The Washington Post
An increasing number of lawsuits have been filed across Japan against department stores that allowed unusual purchases to be made by elderly people with dementia.
In April, the Tokyo District Court ordered a Tokyo department store to refund to a woman about 2.4 million yen (about $25,300) for clothes she bought over one year, during a 4 1/2-year period in which she bought a total of about 11 million yen in such products.
The ruling recognized that some of the sales agreements between the 78-year-old woman and the store were made after she developed dementia.
The woman, who lives alone in Tokyo, filed the lawsuit against Tokyu department store's Toyoko store at JR Shibuya Station in Tokyo. She bought 280 clothing items at a boutique in the store since 2006.
Her 70-year-old brother, who lives separately from her, said he realized something was wrong when he saw her wearing an odd combination of a jacket and skirt at their relative's funeral in June 2010. He then visited her home and found a room full of unopened shirts and jackets. "I was totally taken back to see that," he said.
In August that year, a hospital diagnosed the woman as "suffering from Alzheimers-related dementia," according to the hospital. "It's believed she started showing symptoms about five years ago."
Although the brother explained her condition to the department store, and asked them to stop selling her products, they ignored his request. He became her guardian in May 2011 and filed a lawsuit against the store in February 2012, seeking about 11 million yen.
According to evidence submitted to the court, the woman visited the store almost every week, buying such items as jackets and shirts. Some months she spent more than 500,000 yen, and she bought the same products several times.
She also bought health food worth 20,000 yen from a salesclerk, even though the product was unrelated to the boutique, according to evidence.
On April 26 this year, Judge Norio Kojima included in the ruling part of the demanded refund for all the products she bought. "The claim that she developed her dementia five years ago was a doctor's opinion, which is not definitive," he said.
However, he added, "Since August 2009 when she bought three of the same product, it was clear that she was suffering from dementia and unable to form rational judgments."

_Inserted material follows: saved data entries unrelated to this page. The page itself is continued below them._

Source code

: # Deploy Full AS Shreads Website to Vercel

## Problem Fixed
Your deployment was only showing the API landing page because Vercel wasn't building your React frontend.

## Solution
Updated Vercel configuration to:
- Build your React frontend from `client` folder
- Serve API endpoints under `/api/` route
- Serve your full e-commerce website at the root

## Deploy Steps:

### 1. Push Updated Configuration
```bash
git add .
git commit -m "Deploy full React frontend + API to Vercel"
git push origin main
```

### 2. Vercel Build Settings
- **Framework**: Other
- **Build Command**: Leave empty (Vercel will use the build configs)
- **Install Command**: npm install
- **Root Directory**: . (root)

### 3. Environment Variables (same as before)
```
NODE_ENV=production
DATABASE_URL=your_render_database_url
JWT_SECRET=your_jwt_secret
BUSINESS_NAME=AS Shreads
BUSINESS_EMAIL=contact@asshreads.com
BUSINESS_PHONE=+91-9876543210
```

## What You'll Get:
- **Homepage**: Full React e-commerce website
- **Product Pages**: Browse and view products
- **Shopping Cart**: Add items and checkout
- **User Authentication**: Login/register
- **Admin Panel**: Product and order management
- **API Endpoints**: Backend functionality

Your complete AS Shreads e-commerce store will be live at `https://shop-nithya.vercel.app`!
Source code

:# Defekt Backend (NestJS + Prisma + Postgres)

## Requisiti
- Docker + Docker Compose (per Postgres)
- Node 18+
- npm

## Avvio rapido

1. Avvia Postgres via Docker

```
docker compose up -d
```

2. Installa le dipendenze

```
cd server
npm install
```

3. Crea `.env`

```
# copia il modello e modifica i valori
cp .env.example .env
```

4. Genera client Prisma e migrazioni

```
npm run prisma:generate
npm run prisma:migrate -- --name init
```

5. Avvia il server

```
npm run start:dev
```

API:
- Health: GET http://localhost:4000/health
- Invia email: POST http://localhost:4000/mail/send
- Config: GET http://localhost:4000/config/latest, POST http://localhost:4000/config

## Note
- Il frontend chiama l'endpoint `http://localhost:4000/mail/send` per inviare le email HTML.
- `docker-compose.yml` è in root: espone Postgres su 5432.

Kojima ordered the department store to refund about 2.4 million yen for clothes the woman bought over one year since August 2009. The sentence has since been finalized.
The younger brother said: "As my sister obviously purchased the clothes in an abnormal way, I'm sure shop clerks noticed that she had dementia."
Tokyu department store opposed the ruling, saying: "It's not unusual that customers of a boutique repeatedly buy expensive products. The refund we were ordered to give was for the period when we didn't know she had dementia," a store official said.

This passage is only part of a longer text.